** Opening Exercise materials block **

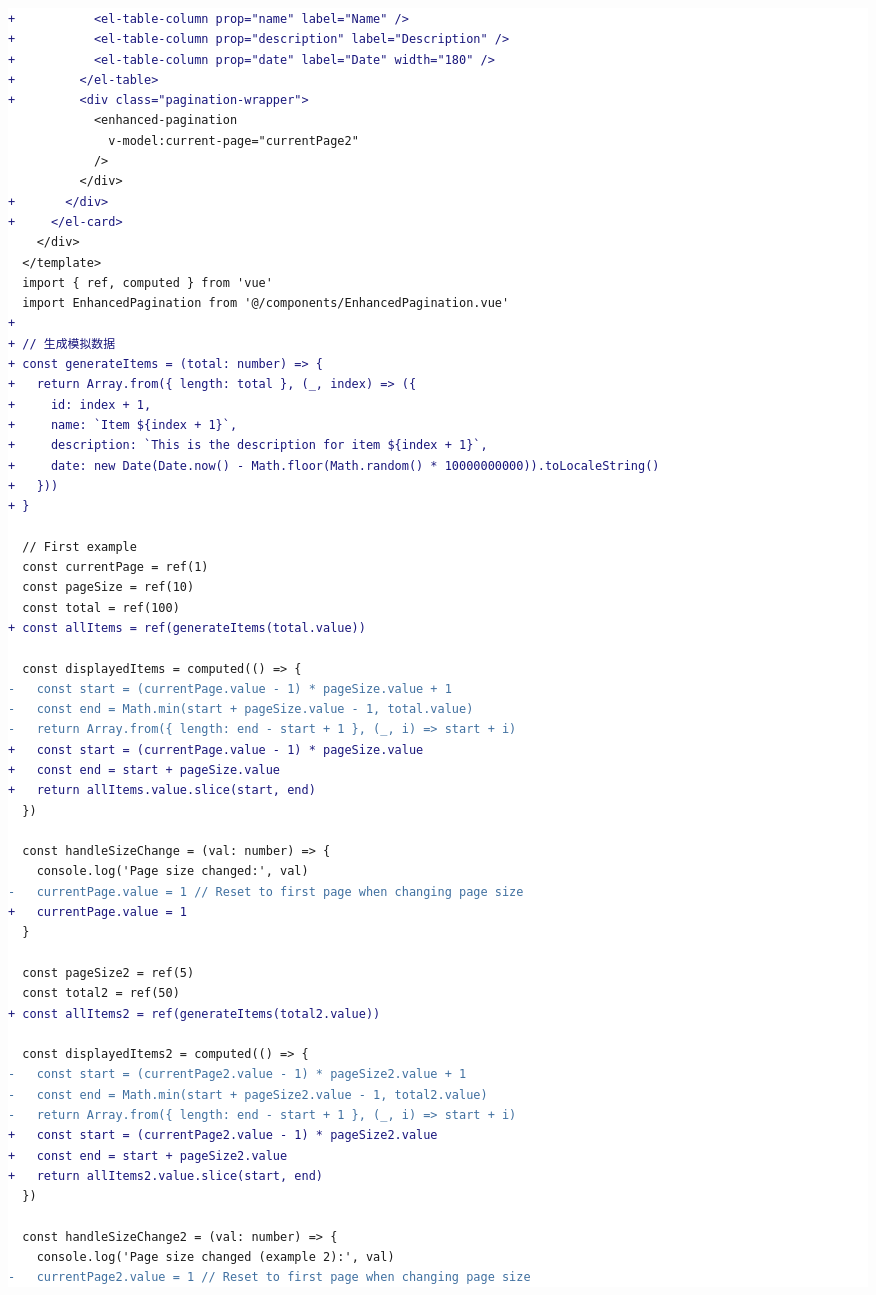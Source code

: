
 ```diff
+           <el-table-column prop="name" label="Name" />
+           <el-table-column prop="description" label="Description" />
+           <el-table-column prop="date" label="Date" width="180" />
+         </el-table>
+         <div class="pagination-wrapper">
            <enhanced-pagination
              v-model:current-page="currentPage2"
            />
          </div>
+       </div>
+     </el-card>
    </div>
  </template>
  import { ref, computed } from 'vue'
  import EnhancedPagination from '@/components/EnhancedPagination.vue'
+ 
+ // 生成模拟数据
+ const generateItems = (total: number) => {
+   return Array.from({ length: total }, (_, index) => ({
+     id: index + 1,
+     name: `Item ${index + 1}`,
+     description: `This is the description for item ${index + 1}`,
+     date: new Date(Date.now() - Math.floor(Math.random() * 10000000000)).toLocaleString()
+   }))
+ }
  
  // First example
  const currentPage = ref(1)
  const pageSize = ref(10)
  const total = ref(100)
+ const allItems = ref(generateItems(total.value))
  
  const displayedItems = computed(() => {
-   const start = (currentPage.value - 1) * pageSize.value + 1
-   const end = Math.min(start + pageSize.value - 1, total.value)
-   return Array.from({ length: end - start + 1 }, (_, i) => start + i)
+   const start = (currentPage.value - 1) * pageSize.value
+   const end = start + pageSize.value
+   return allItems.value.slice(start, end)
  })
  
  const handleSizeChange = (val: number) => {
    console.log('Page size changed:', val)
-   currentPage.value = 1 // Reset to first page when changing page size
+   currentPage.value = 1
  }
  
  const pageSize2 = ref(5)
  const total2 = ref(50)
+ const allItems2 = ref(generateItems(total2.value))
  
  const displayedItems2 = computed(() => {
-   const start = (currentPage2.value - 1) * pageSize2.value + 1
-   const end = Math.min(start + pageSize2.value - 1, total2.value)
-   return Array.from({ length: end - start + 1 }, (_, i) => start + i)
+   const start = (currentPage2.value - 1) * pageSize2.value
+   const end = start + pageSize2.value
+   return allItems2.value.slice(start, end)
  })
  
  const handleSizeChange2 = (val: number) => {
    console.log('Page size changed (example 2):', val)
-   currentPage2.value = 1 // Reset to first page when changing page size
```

** Closing Exercise materials block **
** Opening Exercise materials block **

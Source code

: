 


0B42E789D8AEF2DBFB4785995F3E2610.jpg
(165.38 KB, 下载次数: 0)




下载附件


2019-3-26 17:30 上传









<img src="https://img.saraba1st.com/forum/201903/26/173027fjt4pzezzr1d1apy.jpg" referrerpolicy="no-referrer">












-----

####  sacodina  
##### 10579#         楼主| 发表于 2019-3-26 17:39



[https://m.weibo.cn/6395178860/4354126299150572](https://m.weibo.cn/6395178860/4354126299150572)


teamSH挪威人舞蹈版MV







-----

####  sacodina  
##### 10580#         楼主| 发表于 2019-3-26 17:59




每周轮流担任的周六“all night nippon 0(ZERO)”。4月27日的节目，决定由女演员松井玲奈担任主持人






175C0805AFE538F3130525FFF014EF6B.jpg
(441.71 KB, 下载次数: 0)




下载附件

** Closing Exercise materials block **

Brief: Bring together every line in the entries that holds the string "index".

Solution to this exercise:
+   return Array.from({ length: total }, (_, index) => ({
+     id: index + 1,
+     name: `Item ${index + 1}`,
+     description: `This is the description for item ${index + 1}`,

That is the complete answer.